CITY HALL — If it's going to be a long hot summer for police and protesters in the city, it doesn't appear as if the so-called Blue Lives Matter Ordinance is going to be part of it.
"I don't think the Blue Lives thing is moving this month," said Ald. Ameya Pawar (47th). "I hope not."
Submitted by Ald. Edward Burke (14th) last month, the proposed ordinance would categorize offenses committed against police officers, firefighters and emergency medical technicians as hate crimes. Thus, it would offer law-enforcement officials the same protection against bias now extended to individuals on the basis of race, religion, color, ancestry and sexual orientation.
It would also increase fines from a range of $25-$500 to $500-$2,500, and allow jail terms of up to six months.
The proposal, assigned to the Public Safety Committee, is not on the agenda for Monday's committee meeting, the last scheduled before July's City Council next week, and the Council typically does not meet in August.

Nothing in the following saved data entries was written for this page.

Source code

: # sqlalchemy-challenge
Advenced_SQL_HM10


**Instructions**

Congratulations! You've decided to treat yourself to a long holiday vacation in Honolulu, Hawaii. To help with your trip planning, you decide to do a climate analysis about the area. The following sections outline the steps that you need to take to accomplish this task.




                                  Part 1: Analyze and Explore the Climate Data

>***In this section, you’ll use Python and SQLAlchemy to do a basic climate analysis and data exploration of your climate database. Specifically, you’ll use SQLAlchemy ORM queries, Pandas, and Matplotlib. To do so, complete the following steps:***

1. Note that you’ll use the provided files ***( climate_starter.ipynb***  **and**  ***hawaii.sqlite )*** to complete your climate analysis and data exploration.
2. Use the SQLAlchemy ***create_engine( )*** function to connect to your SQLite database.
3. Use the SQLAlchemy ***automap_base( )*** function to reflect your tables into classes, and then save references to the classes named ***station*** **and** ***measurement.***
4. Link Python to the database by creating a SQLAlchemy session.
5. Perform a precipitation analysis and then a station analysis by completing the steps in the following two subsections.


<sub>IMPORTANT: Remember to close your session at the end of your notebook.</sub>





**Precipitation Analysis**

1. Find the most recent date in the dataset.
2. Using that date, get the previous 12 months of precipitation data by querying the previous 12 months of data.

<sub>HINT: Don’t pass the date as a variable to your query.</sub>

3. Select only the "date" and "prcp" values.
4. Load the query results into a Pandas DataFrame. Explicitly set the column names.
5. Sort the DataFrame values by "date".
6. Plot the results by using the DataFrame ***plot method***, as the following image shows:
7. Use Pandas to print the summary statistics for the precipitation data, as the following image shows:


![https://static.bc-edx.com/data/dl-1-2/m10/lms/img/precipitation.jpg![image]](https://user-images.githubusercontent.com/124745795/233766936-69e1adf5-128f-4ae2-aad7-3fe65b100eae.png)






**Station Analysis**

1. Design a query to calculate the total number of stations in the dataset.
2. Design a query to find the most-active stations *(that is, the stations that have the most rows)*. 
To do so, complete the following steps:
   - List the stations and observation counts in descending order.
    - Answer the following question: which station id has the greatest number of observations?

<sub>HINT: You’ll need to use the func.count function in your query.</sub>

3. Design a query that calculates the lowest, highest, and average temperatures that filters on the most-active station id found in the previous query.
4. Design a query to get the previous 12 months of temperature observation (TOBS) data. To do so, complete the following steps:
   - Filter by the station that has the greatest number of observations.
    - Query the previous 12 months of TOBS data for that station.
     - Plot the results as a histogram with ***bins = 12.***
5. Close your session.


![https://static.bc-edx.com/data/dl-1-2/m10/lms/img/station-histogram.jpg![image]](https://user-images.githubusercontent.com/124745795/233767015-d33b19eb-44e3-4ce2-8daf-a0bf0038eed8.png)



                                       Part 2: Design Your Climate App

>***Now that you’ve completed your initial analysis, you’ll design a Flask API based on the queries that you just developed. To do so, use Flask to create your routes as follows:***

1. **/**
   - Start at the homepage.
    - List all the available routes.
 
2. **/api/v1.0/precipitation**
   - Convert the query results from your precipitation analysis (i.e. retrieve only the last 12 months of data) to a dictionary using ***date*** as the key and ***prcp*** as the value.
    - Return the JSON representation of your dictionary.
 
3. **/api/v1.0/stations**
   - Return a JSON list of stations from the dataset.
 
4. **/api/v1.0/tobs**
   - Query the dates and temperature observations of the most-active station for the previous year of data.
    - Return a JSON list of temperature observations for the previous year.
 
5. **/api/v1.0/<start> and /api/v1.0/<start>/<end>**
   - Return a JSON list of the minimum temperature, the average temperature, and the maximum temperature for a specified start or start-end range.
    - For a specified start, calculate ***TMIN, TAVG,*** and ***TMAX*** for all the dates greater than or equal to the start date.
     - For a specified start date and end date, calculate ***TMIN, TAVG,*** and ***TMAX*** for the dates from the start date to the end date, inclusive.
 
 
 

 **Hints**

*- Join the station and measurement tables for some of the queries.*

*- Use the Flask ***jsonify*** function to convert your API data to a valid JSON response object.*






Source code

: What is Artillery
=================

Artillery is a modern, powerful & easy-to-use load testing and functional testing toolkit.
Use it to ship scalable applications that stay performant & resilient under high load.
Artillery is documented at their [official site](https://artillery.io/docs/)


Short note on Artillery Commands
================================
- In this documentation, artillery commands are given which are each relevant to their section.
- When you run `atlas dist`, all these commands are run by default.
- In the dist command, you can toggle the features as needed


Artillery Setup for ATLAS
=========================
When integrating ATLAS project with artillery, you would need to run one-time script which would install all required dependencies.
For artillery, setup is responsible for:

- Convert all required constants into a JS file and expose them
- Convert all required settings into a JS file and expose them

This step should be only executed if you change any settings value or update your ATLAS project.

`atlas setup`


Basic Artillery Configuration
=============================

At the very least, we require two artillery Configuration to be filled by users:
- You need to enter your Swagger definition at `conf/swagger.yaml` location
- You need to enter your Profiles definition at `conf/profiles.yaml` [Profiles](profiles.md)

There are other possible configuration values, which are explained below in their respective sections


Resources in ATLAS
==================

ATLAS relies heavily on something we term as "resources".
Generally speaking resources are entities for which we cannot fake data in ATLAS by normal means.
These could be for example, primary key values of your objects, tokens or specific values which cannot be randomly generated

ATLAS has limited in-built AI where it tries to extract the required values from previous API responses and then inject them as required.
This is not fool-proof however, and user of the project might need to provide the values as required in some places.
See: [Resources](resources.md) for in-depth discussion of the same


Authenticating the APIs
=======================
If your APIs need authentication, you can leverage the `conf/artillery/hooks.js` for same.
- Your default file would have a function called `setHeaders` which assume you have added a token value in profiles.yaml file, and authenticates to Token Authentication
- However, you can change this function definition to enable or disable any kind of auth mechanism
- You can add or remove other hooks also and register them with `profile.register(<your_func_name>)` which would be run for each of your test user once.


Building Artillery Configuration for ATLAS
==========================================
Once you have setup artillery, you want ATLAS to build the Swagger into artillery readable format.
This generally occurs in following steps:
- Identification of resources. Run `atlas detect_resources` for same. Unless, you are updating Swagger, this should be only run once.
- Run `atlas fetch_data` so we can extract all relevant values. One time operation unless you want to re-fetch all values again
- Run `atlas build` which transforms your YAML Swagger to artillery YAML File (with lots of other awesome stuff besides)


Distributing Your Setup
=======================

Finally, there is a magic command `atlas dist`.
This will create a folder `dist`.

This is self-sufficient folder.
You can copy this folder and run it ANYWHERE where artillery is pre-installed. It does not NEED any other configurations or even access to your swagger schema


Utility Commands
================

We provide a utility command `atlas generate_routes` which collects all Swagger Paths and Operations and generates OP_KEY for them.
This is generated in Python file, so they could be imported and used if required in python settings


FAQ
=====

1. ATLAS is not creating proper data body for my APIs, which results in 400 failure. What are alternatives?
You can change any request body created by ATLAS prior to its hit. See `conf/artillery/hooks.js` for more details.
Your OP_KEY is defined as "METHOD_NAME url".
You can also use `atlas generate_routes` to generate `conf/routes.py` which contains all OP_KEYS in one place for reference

"Given the movement that's going on, I would appreciate it if we could address that at a later date," said Ald. Ariel Reboyras (30th), chairman of the Public Safety Committee, before Monday's meeting. "Not that this isn't important, because it is, this is very important. We just want to see if we can delay it a little while."
Although other aldermen have embraced the phrase "Blue Lives Matter" or "Police Lives Matter," Burke consciously avoided using it in the actual ordinance or the original release touting its introduction.
Activists with the Bluest Lie Collective, an umbrella group including Black Lives Matter Chicago, have argued against it, insisting it would have a chilling effect on protests like the ones that shook the city over the weekend after a pair of police shootings in Louisiana and Minnesota last week, and the Dallas sniper attack Thursday on police monitoring a peaceful protest.
The American Civil Liberties Union has likewise come out in opposition, labeling the ordinance a "distraction" in the ongoing debate between protesters and police.
Pawar has said the issue threatens to polarize an already divisive debate. Following the Dallas attack on police officers, he said, "We have to come back to the middle and find some common ground."
The committee also moved to consider a proposal submitted by Ald. Leslie Hairston (5th) to create an independent citizen monitor for the Police Department as part of a reform package under a joint Budget-Public Safety Committee.